A Good Mystery

Michael Metzger

You can’t solve a mystery if you don’t see the whole story.

It’s a mystery to many why God would deny gays the right to get married. It seems arbitrary. This is to be expected, since at first mysteries don’t make sense and God is a mystery. He is also good. Reconciling these two requires seeing the whole story.

In the Judeo-Christian tradition, this story starts mysteriously. “In the beginning God created the heavens and the earth” (Gen. 1:1). God’s name throughout Genesis 1 is Elohim, an ambiguous noun since Elohim is plural. In Hebrew, plural nouns denote plurality or majesty, or both. In this story, it’s both. As scripture unfolds, the mystery is partly cleared up. Elohim is Father, Son, and Spirit—in the unity of the Godhead there are three persons. One divine being, one nature, yet three persons.

The nature of their relationship is love, as John writes: “God is love” (I Jn. 4:8). By its nature, love is the enjoyment of communion with one another as well as desire to expand its own joy. Enjoy and expand. An infinite God could do this an infinite number of ways, but in their wisdom, Father, Son, and Spirit create human beings in their image and invite humanity into the communion.
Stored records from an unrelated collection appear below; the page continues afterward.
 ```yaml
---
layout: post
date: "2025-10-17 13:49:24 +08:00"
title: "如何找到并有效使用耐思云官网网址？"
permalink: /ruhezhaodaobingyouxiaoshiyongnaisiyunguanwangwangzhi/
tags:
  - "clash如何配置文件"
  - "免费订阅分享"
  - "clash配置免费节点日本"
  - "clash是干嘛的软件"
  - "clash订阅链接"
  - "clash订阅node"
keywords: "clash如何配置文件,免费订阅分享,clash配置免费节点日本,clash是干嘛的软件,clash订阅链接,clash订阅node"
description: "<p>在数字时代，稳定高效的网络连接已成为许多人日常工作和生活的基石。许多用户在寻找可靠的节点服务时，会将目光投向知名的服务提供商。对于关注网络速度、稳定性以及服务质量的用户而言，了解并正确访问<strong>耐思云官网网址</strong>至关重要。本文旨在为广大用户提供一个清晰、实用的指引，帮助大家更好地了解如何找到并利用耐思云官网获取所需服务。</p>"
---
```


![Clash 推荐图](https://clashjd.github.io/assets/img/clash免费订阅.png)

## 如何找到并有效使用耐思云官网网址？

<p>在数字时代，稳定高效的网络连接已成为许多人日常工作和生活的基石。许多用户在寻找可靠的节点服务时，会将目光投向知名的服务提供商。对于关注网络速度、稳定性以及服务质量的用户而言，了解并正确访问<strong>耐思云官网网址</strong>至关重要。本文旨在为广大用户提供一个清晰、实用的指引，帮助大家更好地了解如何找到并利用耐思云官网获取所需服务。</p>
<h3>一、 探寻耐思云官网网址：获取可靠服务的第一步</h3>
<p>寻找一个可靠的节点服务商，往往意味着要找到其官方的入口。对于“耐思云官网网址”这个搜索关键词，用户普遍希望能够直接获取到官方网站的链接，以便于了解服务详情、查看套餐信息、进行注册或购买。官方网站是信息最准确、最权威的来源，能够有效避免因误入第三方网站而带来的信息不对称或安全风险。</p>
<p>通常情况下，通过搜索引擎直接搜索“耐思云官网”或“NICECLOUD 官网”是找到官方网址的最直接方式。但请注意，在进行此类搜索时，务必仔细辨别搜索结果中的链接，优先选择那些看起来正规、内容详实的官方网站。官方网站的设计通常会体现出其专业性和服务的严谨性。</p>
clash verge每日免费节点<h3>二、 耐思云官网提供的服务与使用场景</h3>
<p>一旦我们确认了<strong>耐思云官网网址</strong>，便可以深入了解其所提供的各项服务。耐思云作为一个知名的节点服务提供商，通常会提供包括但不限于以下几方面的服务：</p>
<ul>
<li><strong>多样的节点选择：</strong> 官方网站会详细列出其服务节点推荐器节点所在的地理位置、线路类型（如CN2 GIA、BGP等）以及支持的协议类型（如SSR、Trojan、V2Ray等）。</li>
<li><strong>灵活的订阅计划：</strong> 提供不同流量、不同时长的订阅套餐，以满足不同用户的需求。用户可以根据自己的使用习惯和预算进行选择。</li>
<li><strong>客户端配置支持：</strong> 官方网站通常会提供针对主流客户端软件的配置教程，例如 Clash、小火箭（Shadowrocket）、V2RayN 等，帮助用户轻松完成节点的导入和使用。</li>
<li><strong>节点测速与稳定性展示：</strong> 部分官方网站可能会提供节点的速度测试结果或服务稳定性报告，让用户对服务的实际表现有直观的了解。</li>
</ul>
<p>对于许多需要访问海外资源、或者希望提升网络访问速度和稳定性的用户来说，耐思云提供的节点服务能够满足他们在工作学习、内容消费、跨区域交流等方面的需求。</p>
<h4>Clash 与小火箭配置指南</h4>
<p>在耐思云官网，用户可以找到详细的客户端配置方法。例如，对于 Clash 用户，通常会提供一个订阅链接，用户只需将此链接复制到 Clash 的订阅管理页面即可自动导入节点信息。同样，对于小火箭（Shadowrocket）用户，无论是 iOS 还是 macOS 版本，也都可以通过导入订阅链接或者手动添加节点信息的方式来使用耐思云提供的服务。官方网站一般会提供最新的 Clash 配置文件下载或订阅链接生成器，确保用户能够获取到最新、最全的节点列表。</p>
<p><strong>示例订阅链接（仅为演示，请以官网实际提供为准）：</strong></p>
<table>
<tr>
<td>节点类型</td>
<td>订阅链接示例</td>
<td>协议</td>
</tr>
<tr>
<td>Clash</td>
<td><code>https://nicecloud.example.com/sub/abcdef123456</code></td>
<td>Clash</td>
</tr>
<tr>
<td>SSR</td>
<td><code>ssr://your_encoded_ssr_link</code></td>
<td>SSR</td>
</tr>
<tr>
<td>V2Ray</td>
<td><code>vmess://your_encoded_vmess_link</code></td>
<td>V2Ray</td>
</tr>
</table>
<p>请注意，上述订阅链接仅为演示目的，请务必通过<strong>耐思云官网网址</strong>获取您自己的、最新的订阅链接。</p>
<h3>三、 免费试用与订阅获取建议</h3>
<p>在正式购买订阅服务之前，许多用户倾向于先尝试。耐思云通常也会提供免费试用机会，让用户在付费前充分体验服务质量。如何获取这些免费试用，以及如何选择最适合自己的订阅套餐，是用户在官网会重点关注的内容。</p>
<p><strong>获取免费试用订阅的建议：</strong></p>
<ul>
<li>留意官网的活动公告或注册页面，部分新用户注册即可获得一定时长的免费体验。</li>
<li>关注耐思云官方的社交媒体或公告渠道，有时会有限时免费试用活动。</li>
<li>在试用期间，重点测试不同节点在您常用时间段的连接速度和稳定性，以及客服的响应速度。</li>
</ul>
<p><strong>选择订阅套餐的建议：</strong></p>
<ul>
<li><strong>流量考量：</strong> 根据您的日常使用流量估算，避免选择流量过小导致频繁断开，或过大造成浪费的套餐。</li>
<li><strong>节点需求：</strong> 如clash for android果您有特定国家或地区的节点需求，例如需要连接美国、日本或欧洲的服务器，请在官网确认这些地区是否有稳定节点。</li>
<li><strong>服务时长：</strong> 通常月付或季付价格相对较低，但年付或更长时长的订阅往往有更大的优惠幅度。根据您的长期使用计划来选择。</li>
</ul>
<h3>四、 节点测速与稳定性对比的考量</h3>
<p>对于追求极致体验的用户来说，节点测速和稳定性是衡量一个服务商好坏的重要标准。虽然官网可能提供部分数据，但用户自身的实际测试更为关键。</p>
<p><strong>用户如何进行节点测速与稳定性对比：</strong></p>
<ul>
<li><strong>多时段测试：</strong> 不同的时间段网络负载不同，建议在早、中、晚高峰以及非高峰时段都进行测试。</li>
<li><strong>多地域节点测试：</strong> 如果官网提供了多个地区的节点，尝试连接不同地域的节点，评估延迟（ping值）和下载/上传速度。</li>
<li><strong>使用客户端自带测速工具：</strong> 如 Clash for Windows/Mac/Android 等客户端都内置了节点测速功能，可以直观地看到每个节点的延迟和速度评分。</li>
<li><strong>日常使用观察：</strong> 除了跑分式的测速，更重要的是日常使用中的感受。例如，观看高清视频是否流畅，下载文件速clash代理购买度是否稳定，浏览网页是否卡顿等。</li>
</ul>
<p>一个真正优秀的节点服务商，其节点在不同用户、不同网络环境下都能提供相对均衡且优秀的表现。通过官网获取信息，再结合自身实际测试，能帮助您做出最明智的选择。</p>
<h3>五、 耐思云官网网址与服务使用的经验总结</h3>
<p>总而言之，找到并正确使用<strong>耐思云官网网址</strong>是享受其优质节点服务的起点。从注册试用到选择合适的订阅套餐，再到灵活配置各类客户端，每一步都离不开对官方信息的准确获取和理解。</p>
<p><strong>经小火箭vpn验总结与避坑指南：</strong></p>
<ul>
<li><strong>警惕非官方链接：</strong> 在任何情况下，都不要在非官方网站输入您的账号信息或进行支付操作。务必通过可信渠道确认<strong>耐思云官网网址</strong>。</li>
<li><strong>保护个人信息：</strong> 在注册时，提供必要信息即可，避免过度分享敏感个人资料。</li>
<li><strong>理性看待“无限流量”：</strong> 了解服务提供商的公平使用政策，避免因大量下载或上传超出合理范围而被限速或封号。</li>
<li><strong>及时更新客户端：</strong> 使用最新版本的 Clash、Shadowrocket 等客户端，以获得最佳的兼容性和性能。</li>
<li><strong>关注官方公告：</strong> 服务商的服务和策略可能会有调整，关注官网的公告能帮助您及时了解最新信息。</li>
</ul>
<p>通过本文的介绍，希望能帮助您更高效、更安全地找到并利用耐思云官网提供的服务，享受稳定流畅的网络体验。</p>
They decide to “wed” their joy with humans.

The nature of this expanded friendship is mysterious since “God is spirit” (Jn.4:24), an immaterial being. Made in the image of God, humans are spiritual beings inhabiting material bodies (Gen.1:26). God wisely designed the human body to help us to “see” the mystery of the immaterial Trinity. For example, the individual members of our body work in harmony for our enjoyment, just as the Trinity enjoys working in harmony.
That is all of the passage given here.